▶ **REQUIREMENT**: Show all lines of the listing that contain the word "only".

╔══

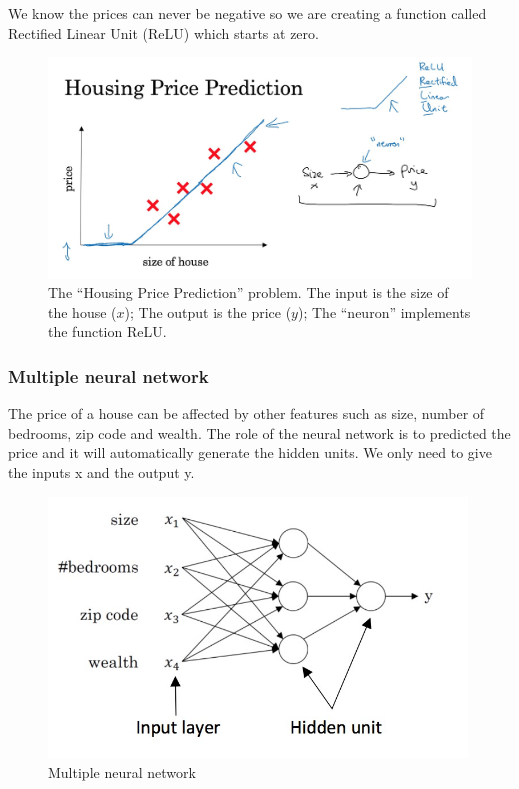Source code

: \documentclass[UTF8]{article}
\begin{document}
We know the prices can never be negative so we are creating a function called Rectified Linear Unit
(ReLU) which starts at zero.
\begin{figure}[htb]
    \centering
    \includegraphics[width=40em]{figures/single-nn}
    \caption{The ``Housing Price Prediction'' problem. The input is the size of the house
    ($x$); The output is the price ($y$); The ``neuron'' implements the function
    ReLU.}
\end{figure}

\subsubsection{Multiple neural network}
The price of a house can be affected by other features such as size, number of bedrooms, zip code
and wealth. The role of the neural network is to predicted the price and it will automatically
generate the hidden units. We only need to give the inputs x and the output y.
\begin{figure}[htb]
    \centering
    \includegraphics[width=30em]{figures/multiple-nn}
    \caption{Multiple neural network}
\end{figure}
\end{document}
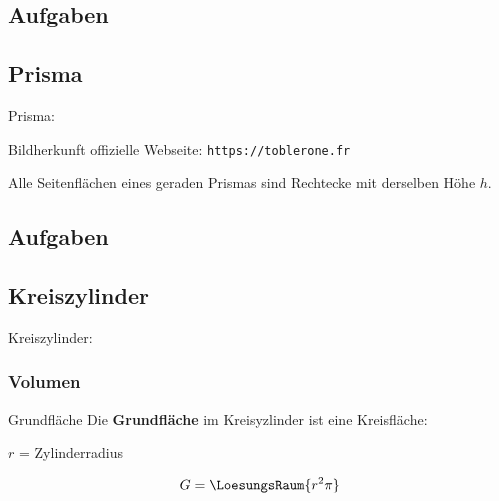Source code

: \subsection*{Aufgaben}
\newpage


\subsection{Prisma}
Prisma: 

\begin{center}Bildherkunft offizielle Webseite: \texttt{https://toblerone.fr}\end{center}


\begin{bemerkung}{}{}
  Alle Seitenflächen eines geraden Prismas sind Rechtecke mit derselben Höhe $h$.
  \end{bemerkung}

\subsection*{Aufgaben}

\newpage


\subsection{Kreiszylinder}

Kreiszylinder: 


\subsubsection{Volumen}

\begin{bemerkung}{Grundfläche}{}
  Die \textbf{Grundfläche} im Kreisyzlinder ist eine Kreisfläche:

  $r$ = Zylinderradius
  
  $$G = \LoesungsRaum{r^2\pi}$$
\end{bemerkung}

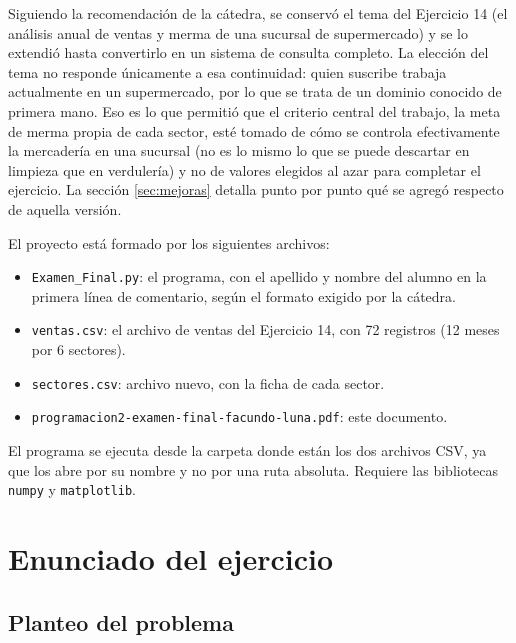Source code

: \documentclass[12pt]{article}
\newcommand{\codigo}[1]{\texttt{\small #1}}
\begin{document}
Siguiendo la recomendación de la cátedra, se conservó el tema del Ejercicio 14 (el análisis anual de ventas y merma de una sucursal de supermercado) y se lo extendió hasta convertirlo en un sistema de consulta completo. La elección del tema no responde únicamente a esa continuidad: quien suscribe trabaja actualmente en un supermercado, por lo que se trata de un dominio conocido de primera mano. Eso es lo que permitió que el criterio central del trabajo, la meta de merma propia de cada sector, esté tomado de cómo se controla efectivamente la mercadería en una sucursal (no es lo mismo lo que se puede descartar en limpieza que en verdulería) y no de valores elegidos al azar para completar el ejercicio. La sección \ref{sec:mejoras} detalla punto por punto qué se agregó respecto de aquella versión.

El proyecto está formado por los siguientes archivos:

\begin{itemize}[leftmargin=1.5em, itemsep=0.2em]
    \item \codigo{Examen\_Final.py}: el programa, con el apellido y nombre del alumno en la primera línea de comentario, según el formato exigido por la cátedra.
    \item \codigo{ventas.csv}: el archivo de ventas del Ejercicio 14, con 72 registros (12 meses por 6 sectores).
    \item \codigo{sectores.csv}: archivo nuevo, con la ficha de cada sector.
    \item \codigo{programacion2-examen-final-facundo-luna.pdf}: este documento.
\end{itemize}

El programa se ejecuta desde la carpeta donde están los dos archivos CSV, ya que los abre por su nombre y no por una ruta absoluta. Requiere las bibliotecas \codigo{numpy} y \codigo{matplotlib}.

\newpage

\section{Enunciado del ejercicio}

\subsection{Planteo del problema}
\end{document}
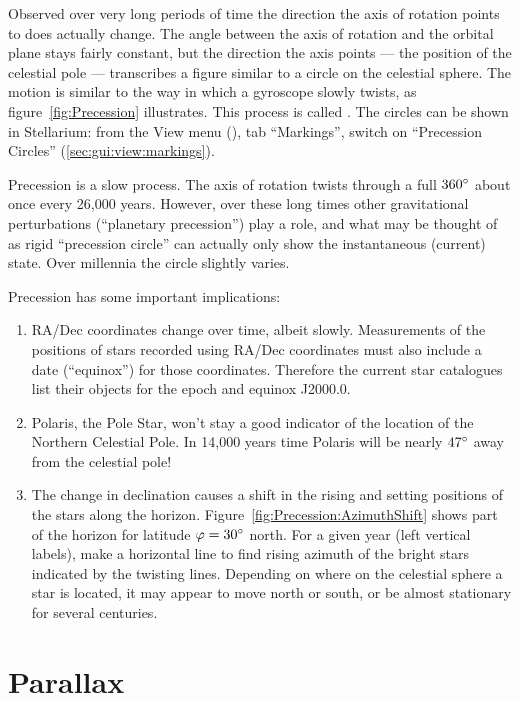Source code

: Observed over very long periods of time the direction the axis of
rotation points to does actually change. The angle between the axis of
rotation and the orbital plane stays fairly constant, but the
direction the axis points --- the position of the celestial pole ---
transcribes a figure similar to a circle on the celestial sphere. The motion
is similar to the way in which a gyroscope slowly twists, as
figure~\ref{fig:Precession} illustrates. This process is called
. The circles can be shown in Stellarium: from
the View menu (), tab ``Markings'', switch on ``Precession
Circles'' (\ref{sec:gui:view:markings}).

Precession is a slow process. The axis of rotation twists through a
full $360\degree$ about once every 26,000 years. However, over these
long times other gravitational perturbations (``planetary
precession'') play a role, and what may be thought of as rigid
``precession circle'' can actually only show the instantaneous
(current) state. Over millennia the circle slightly varies.

Precession has some important implications:

\begin{enumerate}
\item RA/Dec coordinates change over time, albeit slowly. Measurements
  of the positions of stars recorded using RA/Dec coordinates must
  also include a date (``equinox'') for those coordinates. Therefore
  the current star catalogues list their objects for the epoch and
  equinox J2000.0.
\item Polaris, the Pole Star, won't stay a good indicator of the
  location of the Northern Celestial Pole. In 14,000 years time
  Polaris will be nearly $47\degree$ away from the celestial pole!
\item The change in declination causes a shift in the rising and
  setting positions of the stars along the
  horizon. Figure~\ref{fig:Precession:AzimuthShift} shows part of the
  horizon for latitude $\varphi=30\degree$ north. For a given year
  (left vertical labels), make a horizontal line to find rising
  azimuth of the bright stars indicated by the twisting
  lines. Depending on where on the celestial sphere a star is located,
  it may appear to move north or south, or be almost stationary for
  several centuries.
\end{enumerate}


\section{Parallax}
\label{sec:Concepts:Parallax}


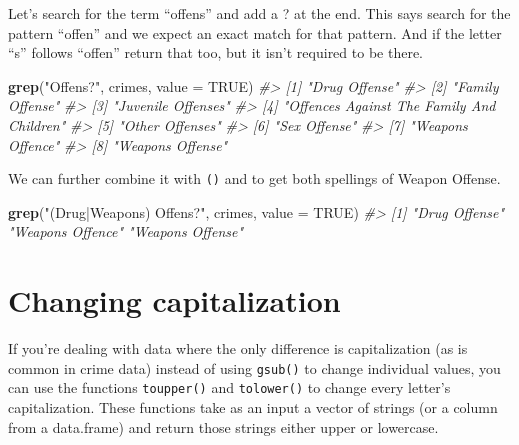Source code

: \documentclass[
  12pt,
]{book}
\newenvironment{Shaded}{\begin{snugshade}}{\end{snugshade}}
\newcommand{\CommentTok}[1]{\textcolor[rgb]{0.37,0.37,0.37}{\textit{#1}}}
\newcommand{\DataTypeTok}[1]{\textcolor[rgb]{0.27,0.27,0.27}{#1}}
\newcommand{\KeywordTok}[1]{\textcolor[rgb]{0.27,0.27,0.27}{\textbf{#1}}}
\newcommand{\NormalTok}[1]{#1}
\newcommand{\OtherTok}[1]{\textcolor[rgb]{0.37,0.37,0.37}{#1}}
\newcommand{\StringTok}[1]{\textcolor[rgb]{0.5,0.5,0.5}{#1}}
\begin{document}
Let's search for the term ``offens'' and add a ? at the end. This says search for the pattern ``offen'' and we expect an exact match for that pattern. And if the letter ``s'' follows ``offen'' return that too, but it isn't required to be there.

\begin{Shaded}
\begin{Highlighting}[]
\KeywordTok{grep}\NormalTok{(}\StringTok{"Offens?"}\NormalTok{, crimes, }\DataTypeTok{value =} \OtherTok{TRUE}\NormalTok{)}
\CommentTok{\#> [1] "Drug Offense"                            }
\CommentTok{\#> [2] "Family Offense"                          }
\CommentTok{\#> [3] "Juvenile Offenses"                       }
\CommentTok{\#> [4] "Offences Against The Family And Children"}
\CommentTok{\#> [5] "Other Offenses"                          }
\CommentTok{\#> [6] "Sex Offense"                             }
\CommentTok{\#> [7] "Weapons Offence"                         }
\CommentTok{\#> [8] "Weapons Offense"}
\end{Highlighting}
\end{Shaded}

We can further combine it with \texttt{()} and \texttt{\textbar{}} to get both spellings of Weapon Offense.

\begin{Shaded}
\begin{Highlighting}[]
\KeywordTok{grep}\NormalTok{(}\StringTok{"(Drug|Weapons) Offens?"}\NormalTok{, crimes, }\DataTypeTok{value =} \OtherTok{TRUE}\NormalTok{)}
\CommentTok{\#> [1] "Drug Offense"    "Weapons Offence" "Weapons Offense"}
\end{Highlighting}
\end{Shaded}

\hypertarget{changing-capitalization}{%
\section{Changing capitalization}\label{changing-capitalization}}

If you're dealing with data where the only difference is capitalization (as is common in crime data) instead of using \texttt{gsub()} to change individual values, you can use the functions \texttt{toupper()} and \texttt{tolower()} to change every letter's capitalization. These functions take as an input a vector of strings (or a column from a data.frame) and return those strings either upper or lowercase.
\end{document}
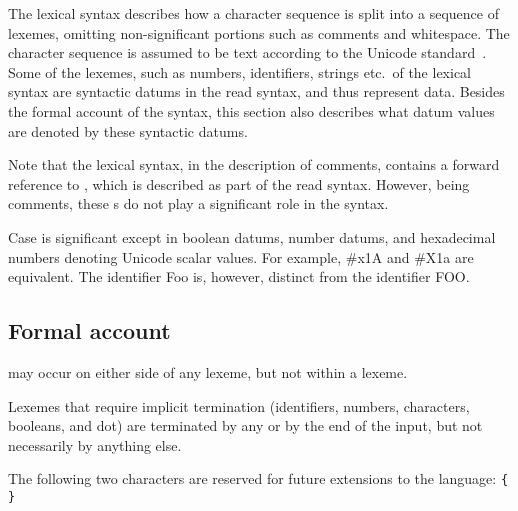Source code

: The lexical syntax describes how a character sequence is split into a
sequence of lexemes, omitting non-significant portions
such as comments and whitespace.  The character sequence is assumed to
be text according to the Unicode standard~\cite{Unicode}.  Some of
the lexemes, such as numbers, identifiers, strings etc.\ of the lexical
syntax are syntactic datums in the read syntax, and thus represent data.
Besides the formal account of the syntax, this section also describes
what datum values are denoted by these syntactic datums.

Note that the lexical syntax, in the description of comments, contains
a forward reference to , which is described as part of the
read syntax.  However, being comments, these s do not play
a significant role in the syntax.

Case is significant except in boolean datums, number datums, and
hexadecimal numbers denoting Unicode scalar values.  For example, {\cf \#x1A}
and {\cf \#X1a} are equivalent.  The identifier {\cf Foo} is, however,
distinct from the identifier {\cf FOO}.

\subsection{Formal account}
\label{lexicalgrammarsection}

 may occur on either side of any lexeme, but not
within a lexeme.

\vest Lexemes that require implicit termination (identifiers, numbers,
characters, booleans, and dot) are terminated by any 
or by the end of the input, but not necessarily by anything else.

The following two characters are reserved for future extensions to the
language: {\tt \verb"{" \verb"}"}

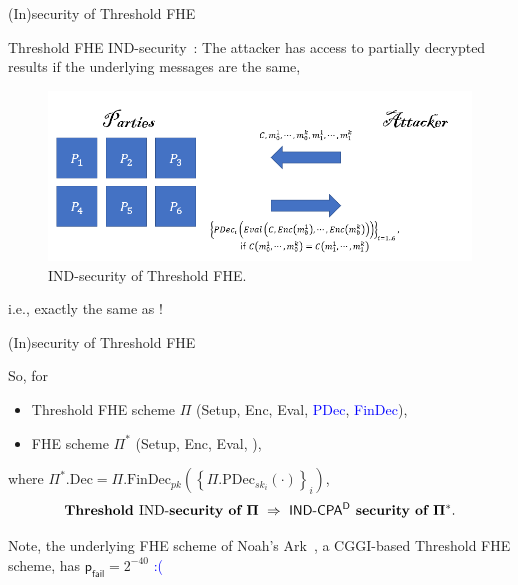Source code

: \documentclass{beamer}
\begin{document}
	\begin{frame}{(In)security of Threshold FHE}

        Threshold FHE IND-security~\cite{cryptoeprint:2017/257}: The attacker has access to partially decrypted results if the underlying messages are the same,\vspace{0.4cm}
        
        \begin{figure}[h]
            \centering
            \includegraphics[width=\linewidth]{ThreshFHE.png}
            \caption{IND-security of Threshold FHE. }
        \end{figure}

        i.e., exactly the same as \indcpad!
	\end{frame}

	\begin{frame}{(In)security of Threshold FHE}

        So, for
		\begin{itemize}
			\item Threshold FHE scheme $\Pi$ (Setup, Enc, Eval, \textcolor{blue}{PDec}, \textcolor{blue}{FinDec}),
			\item FHE scheme $\Pi^*$ (Setup, Enc, Eval, ), 
		\end{itemize}
        where $\Pi^*.\text{Dec} = \Pi.\text{FinDec}_{pk} \left(\left\{\Pi.\text{PDec}_{sk_i}(\cdot)\right\}_i\right)$, \vspace{0.3cm}
		\[\bf
            \textbf{Threshold {\normalfont IND-}security of } \Pi ~\Rightarrow~ \text{\sf IND-CPA$\sf ^D$} \textbf{ security of } \Pi^*.
        \]\vspace{0.3cm}\pause

        Note, the underlying FHE scheme of Noah's Ark~\cite{cryptoeprint:2023/815}, a CGGI-based Threshold FHE scheme, has $\mathsf{p}_\mathsf{fail} = 2^{-40}$ \textcolor{blue}{:(}
	\end{frame}
 
\end{document}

╚══

▶ **THE ANSWER**:
generate the hidden units. We only need to give the inputs x and the output y.
``precession circle'' can actually only show the instantaneous
If you're dealing with data where the only difference is capitalization (as is common in crime data) instead of using \texttt{gsub()} to change individual values, you can use the functions \texttt{toupper()} and \texttt{tolower()} to change every letter's capitalization. These functions take as an input a vector of strings (or a column from a data.frame) and return those strings either upper or lowercase.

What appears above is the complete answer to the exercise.